R. "Certo, lo stato intasca circa 480 euro per ciascun soldato che sta sulle navi. Senza contare che la mancanza di risolutezza nei confronti delle autorità indiane è indice della volontà tipicamente italiana di non voler calpestare gli interessi in ballo: automobili, petrolio, trasporti. Che vuoi che siano due poveri militari di fronte ad un movimento di denaro non indifferente... Non capisco come si possano lasciare due figli d'Italia in balìa degli eventi."

S: Cosa rischiano i due Marò accusati di omicidio?

R. "In India vige la pena di morte. La diplomazia italiana sta facendo del suo meglio ma sta gestendo la faccenda in maniera un po' morbida. Serviva più fermezza. Sono stati tratti in acque territoriali indiane. Non avrebbero dovuto spostarsi dalle acque internazionali, ma pare che la volontà dell'armatore sia stata quella..."

S: Ma tu hai una tua personale idea su come si possano essere svolti i fatti?

R. "Beh, pare che ci fosse pure una nave greca in quel tratto di mare. Alcuni testimoni inizialmente avevano riferito di spari provenienti da quella nave. I greci tuttavia hanno fatto rotta verso i loro porti: a bordo avevano dei contractors che, se fossero catturati, non godrebbero delle tutele diplomatiche che l'Italia e l'Unione Europea stanno dedicando ai nostri militari. Magari i colpi sono stati esplosi da quella nave."

S: Come finirà?

R. "Come al solito, con le autorità italiane che pagheranno un sostanzioso riscatto. E da ex soldato ti dico che è giusto che sia così, perché in ambito internazionale non riusciamo ad incutere rispetto.

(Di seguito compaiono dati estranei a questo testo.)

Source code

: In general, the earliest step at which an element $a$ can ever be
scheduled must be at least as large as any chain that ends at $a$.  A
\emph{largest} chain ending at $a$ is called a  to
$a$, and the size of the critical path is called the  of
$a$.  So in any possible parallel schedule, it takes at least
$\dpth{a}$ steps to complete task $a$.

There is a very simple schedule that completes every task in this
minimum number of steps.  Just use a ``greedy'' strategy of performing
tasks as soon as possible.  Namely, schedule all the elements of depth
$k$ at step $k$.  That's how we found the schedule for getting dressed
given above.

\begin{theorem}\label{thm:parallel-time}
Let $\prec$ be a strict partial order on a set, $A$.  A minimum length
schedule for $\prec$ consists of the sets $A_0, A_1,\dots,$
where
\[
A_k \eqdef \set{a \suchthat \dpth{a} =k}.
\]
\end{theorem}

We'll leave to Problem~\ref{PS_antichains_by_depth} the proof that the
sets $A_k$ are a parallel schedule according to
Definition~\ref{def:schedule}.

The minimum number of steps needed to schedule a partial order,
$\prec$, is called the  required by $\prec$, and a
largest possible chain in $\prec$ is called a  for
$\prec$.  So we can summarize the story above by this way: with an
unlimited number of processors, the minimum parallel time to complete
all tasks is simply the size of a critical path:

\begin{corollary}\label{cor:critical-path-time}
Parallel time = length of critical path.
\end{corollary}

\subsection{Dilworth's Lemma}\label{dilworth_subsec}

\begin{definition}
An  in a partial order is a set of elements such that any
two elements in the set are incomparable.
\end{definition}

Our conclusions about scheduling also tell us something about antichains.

E' nell'ordine delle cose all'italiana, gli altri paesi avrebbero minacciato rappresaglie, noi abbiamo offerto un caffé all'ambasciatore Indiano. Perché chi ci governa non ha le palle per comandare, ma pretende di dettare gli ordini. Ed allora ti trovi a lottare 'ma senza causare danni collaterali! La vita dei pirati è sacra'. Che se ne vadano al diavolo, quei militari sono ragazzi che difendono padri di famiglia italiani che lavorano su una petroliera. Meritano rispetto!"

 

Ne siamo certi. Meritano rispetto e anche la tutela di uno stato che non si cali continuamente le braghe in politica internazionale.